Reporter: Siti Ayu Rachma
Sumber: Merdeka.com
UMKM dan Perempuan Masih Jadi Titik Lemah Inklusi Keuangan
Menteri Keuangan Sri Mulyani Indrawati terus mendorong percepatan inklusi keuangan, khususnya bagi pelaku UMKM dan perempuan yang masih banyak belum terjamah akses keuangan.
Menurut Global Findex 2017, 69 persen orang dewasa di seluruh dunia telah memiliki rekening di lembaga keuangan, meningkat dari 62 persen pada 2014.
Meskipun demikian, masih ada 30 persen dari populasi global atau sekitar 1,7 miliar penduduk dunia yang masih kekurangan akses ke produk dan layanan keuangan. Mayoritas merupakan perempuan dan UMKM.
"Kami menyadari bahwa meningkatkan akses perempuan ke layanan keuangan formal tidak hanya akan mengamankan kehidupan keluarga perempuan dengan mengelola uang dan menabung dengan lebih baik untuk kebutuhan dasar, seperti kesehatan dan pendidikan.

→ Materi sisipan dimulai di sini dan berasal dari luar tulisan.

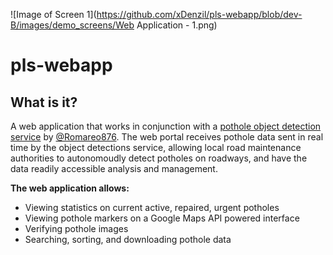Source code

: ![Image of Screen 1](https://github.com/xDenzil/pls-webapp/blob/dev-B/images/demo_screens/Web Application - 1.png)

# pls-webapp

## What is it?

A web application that works in conjunction with a [pothole object detection service](https://github.com/Romareo876/potholeLocationSystem) by [@Romareo876](https://github.com/Romareo876).
The web portal receives pothole data sent in real time by the object detections service, allowing local road maintenance authorities to autonomoudly detect potholes on roadways, and have the data readily accessible analysis and management.

**The web application allows:**

- Viewing statistics on current active, repaired, urgent potholes
- Viewing pothole markers on a Google Maps API powered interface
- Verifying pothole images
- Searching, sorting, and downloading pothole data

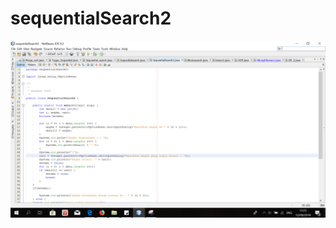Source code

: # sequentialSearch2
![alt text](https://github.com/NandaPutriWangsaWardhani/sequentialSearch2/blob/master/Screenshot%20(147).png)

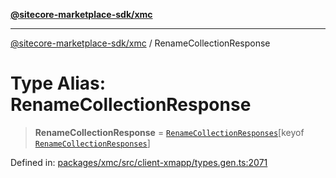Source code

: [**@sitecore-marketplace-sdk/xmc**](../README.md)

***

[@sitecore-marketplace-sdk/xmc](../README.md) / RenameCollectionResponse

# Type Alias: RenameCollectionResponse

> **RenameCollectionResponse** = [`RenameCollectionResponses`](RenameCollectionResponses.md)\[keyof [`RenameCollectionResponses`](RenameCollectionResponses.md)\]

Defined in: [packages/xmc/src/client-xmapp/types.gen.ts:2071](https://github.com/Sitecore/sitecore-marketplace-sdk/blob/af886e6134b8d1079ef5b8ef70b7eb2f1d9c8aeb/packages/xmc/src/client-xmapp/types.gen.ts#L2071)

Tetapi juga memberdayakan diri mereka sendiri dengan terlibat dalam kegiatan bisnis seperti UMKM," ujar Sri Mulyani dalam keterangan tertulis, Kamis (12/5/2022).
Bendahara Negara juga menyoroti pengembangan UMKM yang masih menghadapi banyak kendala, termasuk akses terhadap pembiayaan. Sebagai contoh, porsi kredit UMKM terhadap total kredit perbankan relatif stagnan di kisaran 18 persen sejak 2014, jauh di bawah beberapa peer countries yang mencapai sekitar 30-80 persen.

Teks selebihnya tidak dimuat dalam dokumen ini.